Cuando lijaban en la universidad

Puede que sucediera algo antes (de hecho, asistí, estupefacto, a la impugnación que un alumno lanzó al profesor de Psicología por no determinar si era deductivista o inductivista), pero la primera impresión al llegar a la universidad fue tremenda: el profesor caminaba por el pasillo leyendo griego de un libro grueso. Me dieron los sudores de la muerte. Tan solo era capaz de entender, a duras penas, las conjunciones. Había estudiado griego y latín en el instituto, gozando con el rosa rosae, aprendiéndome de memoria el comienzo de La guerra de las Galias y algunos versos de la Eneida (como ese en el que se describe hermosamente la «noche húmeda») y, con la ayuda del profesor Gonzalo Hidalgo Bayal, emprendimos la traducción de la Anábasis de Jenofonte. Todo aquel esfuerzo en el aprendizaje de los verbos y las declinaciones no me permitía saber qué estaba recitando, con tanta pasión, Félix Duque en aquella enorme clase de la Universidad Autónoma. Hizo una breve pausa para saber si había alguna pregunta, y entonces el drama se acrecentó: un alumno intervino, con fría determinación, en griego. Yo había emprendido el viaje en tren desde Plasencia con lágrimas en los ojos, como si fuera a la guerra en vez de a la universidad; acababa de cobrar trágica conciencia de que era un pueblerino y, además, no estaba a la altura de las circunstancias. Aquella introducción a la Física aristotélica estaba siendo traumática, y, cuando se aclaró en castellano (tal vez para que los indocumentados pudiéramos recuperar el aliento) que todos los cuerpos tienden por naturaleza a ocupar su lugar común, sospeché que el mío sería el pelotón de los bobos.
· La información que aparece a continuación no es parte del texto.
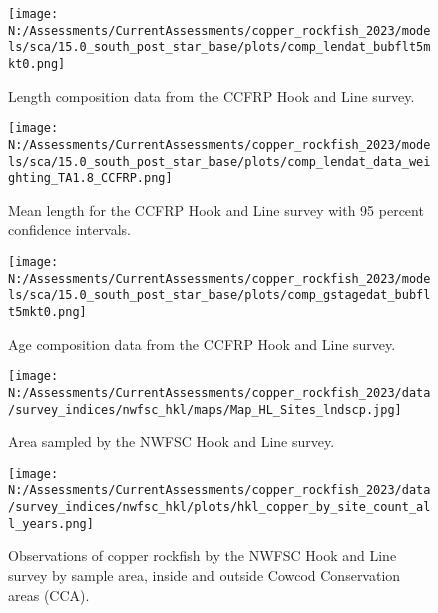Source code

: \documentclass[11pt,
  english,
  letterpaper,
]{article}
\begin{document}
\pagebreak

\begin{figure}
\centering
\texttt{[image: N:/Assessments/CurrentAssessments/copper\_rockfish\_2023/models/sca/15.0\_south\_post\_star\_base/plots/comp\_lendat\_bubflt5mkt0.png]}
\caption{Length composition data from the CCFRP Hook and Line survey.\label{fig:ccfrp-len-data}}
\end{figure}

\pagebreak

\begin{figure}
\centering
\texttt{[image: N:/Assessments/CurrentAssessments/copper\_rockfish\_2023/models/sca/15.0\_south\_post\_star\_base/plots/comp\_lendat\_data\_weighting\_TA1.8\_CCFRP.png]}
\caption{Mean length for the CCFRP Hook and Line survey with 95 percent confidence intervals.\label{fig:ccfrp-mean-len-data}}
\end{figure}

\pagebreak

\begin{figure}
\centering
\texttt{[image: N:/Assessments/CurrentAssessments/copper\_rockfish\_2023/models/sca/15.0\_south\_post\_star\_base/plots/comp\_gstagedat\_bubflt5mkt0.png]}
\caption{Age composition data from the CCFRP Hook and Line survey.\label{fig:ccfrp-age-data}}
\end{figure}

\pagebreak

\begin{figure}
\centering
\texttt{[image: N:/Assessments/CurrentAssessments/copper\_rockfish\_2023/data/survey\_indices/nwfsc\_hkl/maps/Map\_HL\_Sites\_lndscp.jpg]}
\caption{Area sampled by the NWFSC Hook and Line survey.\label{fig:nwfsc-hkl-map}}
\end{figure}

\pagebreak

\begin{figure}
\centering
\texttt{[image: N:/Assessments/CurrentAssessments/copper\_rockfish\_2023/data/survey\_indices/nwfsc\_hkl/plots/hkl\_copper\_by\_site\_count\_all\_years.png]}
\caption{Observations of copper rockfish by the NWFSC Hook and Line survey by sample area, inside and outside Cowcod Conservation areas (CCA).\label{fig:nwfsc-hkl-site}}
\end{figure}

\pagebreak
\end{document}
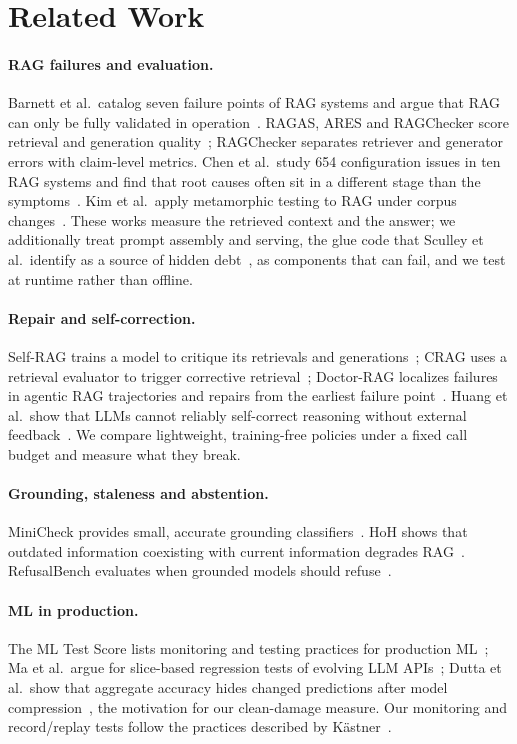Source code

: \section{Related Work}\label{sec:related}

\paragraph{RAG failures and evaluation.} Barnett et al.\ catalog seven failure points of RAG systems
and argue that RAG can only be fully validated in operation~\cite{barnett2024seven}. RAGAS, ARES and
RAGChecker score retrieval and generation quality~\cite{es2024ragas,saadfalcon2024ares,ru2024ragchecker};
RAGChecker separates retriever and generator errors with claim-level metrics. Chen et al.\ study 654
configuration issues in ten RAG systems and find that root causes often sit in a different stage
than the symptoms~\cite{chen2026configuring}. Kim et al.\ apply metamorphic testing to RAG under
corpus changes~\cite{kim2026knowledge}. These works measure the retrieved context and the answer;
we additionally treat prompt assembly and serving, the glue code that Sculley et al.\ identify as a
source of hidden debt~\cite{sculley2015debt}, as components that can fail, and we test at runtime
rather than offline.

\paragraph{Repair and self-correction.} Self-RAG trains a model to critique its retrievals and
generations~\cite{asai2024selfrag}; CRAG uses a retrieval evaluator to trigger corrective
retrieval~\cite{yan2024crag}; Doctor-RAG localizes failures in agentic RAG trajectories and repairs
from the earliest failure point~\cite{jiao2026doctorrag}. Huang et al.\ show that LLMs cannot
reliably self-correct reasoning without external feedback~\cite{huang2024selfcorrect}. We compare
lightweight, training-free policies under a fixed call budget and measure what they break.

\paragraph{Grounding, staleness and abstention.} MiniCheck provides small, accurate grounding
classifiers~\cite{tang2024minicheck}. HoH shows that outdated information coexisting with current
information degrades RAG~\cite{ouyang2025hoh}. RefusalBench evaluates when grounded models should
refuse~\cite{muhamed2026refusalbench}.

\paragraph{ML in production.} The ML Test Score lists monitoring and testing practices for
production ML~\cite{breck2017mltestscore}; Ma et al.\ argue for slice-based regression tests of
evolving LLM APIs~\cite{ma2024prompt}; Dutta et al.\ show that aggregate accuracy hides changed
predictions after model compression~\cite{dutta2024accuracy}, the motivation for our clean-damage
measure. Our monitoring and record/replay tests follow the practices described by
K\"astner~\cite{kastner2025mlip}.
En la siguiente clase asistí a la epifanía del autor del manual de Filosofía de bachillerato. Empleaba términos como propedéutica, prolegómenos, hermenéutica y otros circunloquios que, tal y como advirtió, nos llevarían hasta el texto kantiano. Terminó con gestos extraños, caminando con aspecto fantasmal hacia una cortina mientras farfullaba que aquello podría tener un «tufillo heideggeriano». Mi compañero de pupitre musitó que aquello daba asco. Su aspecto era absolutamente intempestivo: vestía chaqueta y corbata, una indumentaria que contrastaba con el aspecto retro-hippie de la tropa. Por si fuera poco, había depositado sobre la mesa un maletín de ejecutivo agresivo propio de quien quería convertirse en abogado o aspiraba a vegetar tras el mostrador de una sucursal de la Caja de Ahorros de Madrid. Su aspecto era contextualmente provocador y no daba la impresión de que estuviera dispuesto a pasar por el aro de la ortodoxia académica. Me preguntó, con tono desafiante, qué había leído y apenas fui capaz de balbucear que me interesaba Ortega y Gasset, del que no había leído nada. Abrió con gestos bruscos su portafolios de cuero y me mostró los dos libros que contenía como si fueran joyas preciadas: la Terminología filosófica, de Theodor W. Adorno, y las Cinco lecciones de filosofía, de Zubiri. «Esto es lo que tienes que leer de inmediato», dijo con el tono con el que un sargento da una orden a un recluta patoso.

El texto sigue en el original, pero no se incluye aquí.